▶ **PROBLEM STATEMENT**: Please write out every record exactly, but keep any images out of it.

▶ **GIVEN ENTRIES**:

━━━━━━━━

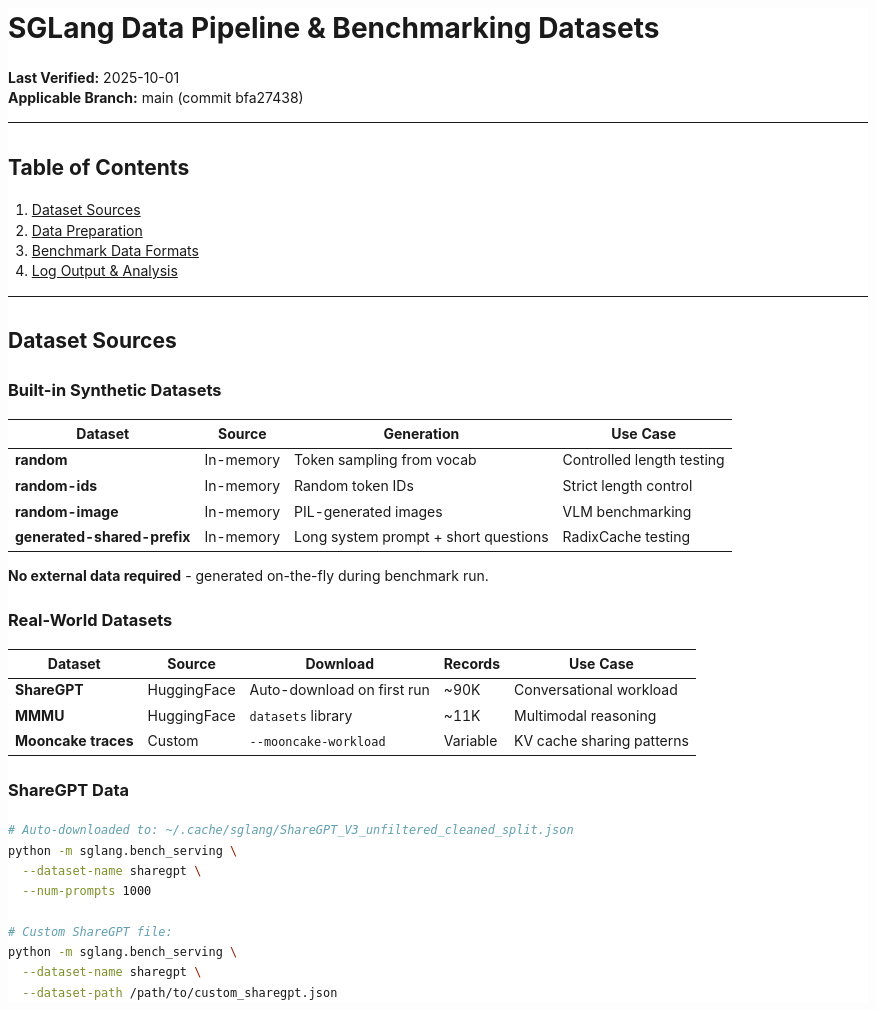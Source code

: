 # SGLang Data Pipeline & Benchmarking Datasets

**Last Verified:** 2025-10-01  
**Applicable Branch:** main (commit bfa27438)

---

## Table of Contents
1. [Dataset Sources](#dataset-sources)
2. [Data Preparation](#data-preparation)
3. [Benchmark Data Formats](#benchmark-data-formats)
4. [Log Output & Analysis](#log-output--analysis)

---

## Dataset Sources

### Built-in Synthetic Datasets

| Dataset | Source | Generation | Use Case |
|---------|--------|------------|----------|
| **random** | In-memory | Token sampling from vocab | Controlled length testing |
| **random-ids** | In-memory | Random token IDs | Strict length control |
| **random-image** | In-memory | PIL-generated images | VLM benchmarking |
| **generated-shared-prefix** | In-memory | Long system prompt + short questions | RadixCache testing |

**No external data required** - generated on-the-fly during benchmark run.

### Real-World Datasets

| Dataset | Source | Download | Records | Use Case |
|---------|--------|----------|---------|----------|
| **ShareGPT** | HuggingFace | Auto-download on first run | ~90K | Conversational workload |
| **MMMU** | HuggingFace | `datasets` library | ~11K | Multimodal reasoning |
| **Mooncake traces** | Custom | `--mooncake-workload` | Variable | KV cache sharing patterns |

### ShareGPT Data

```bash
# Auto-downloaded to: ~/.cache/sglang/ShareGPT_V3_unfiltered_cleaned_split.json
python -m sglang.bench_serving \
  --dataset-name sharegpt \
  --num-prompts 1000

# Custom ShareGPT file:
python -m sglang.bench_serving \
  --dataset-name sharegpt \
  --dataset-path /path/to/custom_sharegpt.json
```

━━━━━━━━

▶ **RESPONSE**:
Source code

: # SGLang Data Pipeline & Benchmarking Datasets

**Last Verified:** 2025-10-01  
**Applicable Branch:** main (commit bfa27438)

---

## Table of Contents
1. [Dataset Sources](#dataset-sources)
2. [Data Preparation](#data-preparation)
3. [Benchmark Data Formats](#benchmark-data-formats)
4. [Log Output & Analysis](#log-output--analysis)

---

## Dataset Sources

### Built-in Synthetic Datasets

| Dataset | Source | Generation | Use Case |
|---------|--------|------------|----------|
| **random** | In-memory | Token sampling from vocab | Controlled length testing |
| **random-ids** | In-memory | Random token IDs | Strict length control |
| **random-image** | In-memory | PIL-generated images | VLM benchmarking |
| **generated-shared-prefix** | In-memory | Long system prompt + short questions | RadixCache testing |

**No external data required** - generated on-the-fly during benchmark run.

### Real-World Datasets

| Dataset | Source | Download | Records | Use Case |
|---------|--------|----------|---------|----------|
| **ShareGPT** | HuggingFace | Auto-download on first run | ~90K | Conversational workload |
| **MMMU** | HuggingFace | `datasets` library | ~11K | Multimodal reasoning |
| **Mooncake traces** | Custom | `--mooncake-workload` | Variable | KV cache sharing patterns |

### ShareGPT Data

```bash
# Auto-downloaded to: ~/.cache/sglang/ShareGPT_V3_unfiltered_cleaned_split.json
python -m sglang.bench_serving \
  --dataset-name sharegpt \
  --num-prompts 1000

# Custom ShareGPT file:
python -m sglang.bench_serving \
  --dataset-name sharegpt \
  --dataset-path /path/to/custom_sharegpt.json
```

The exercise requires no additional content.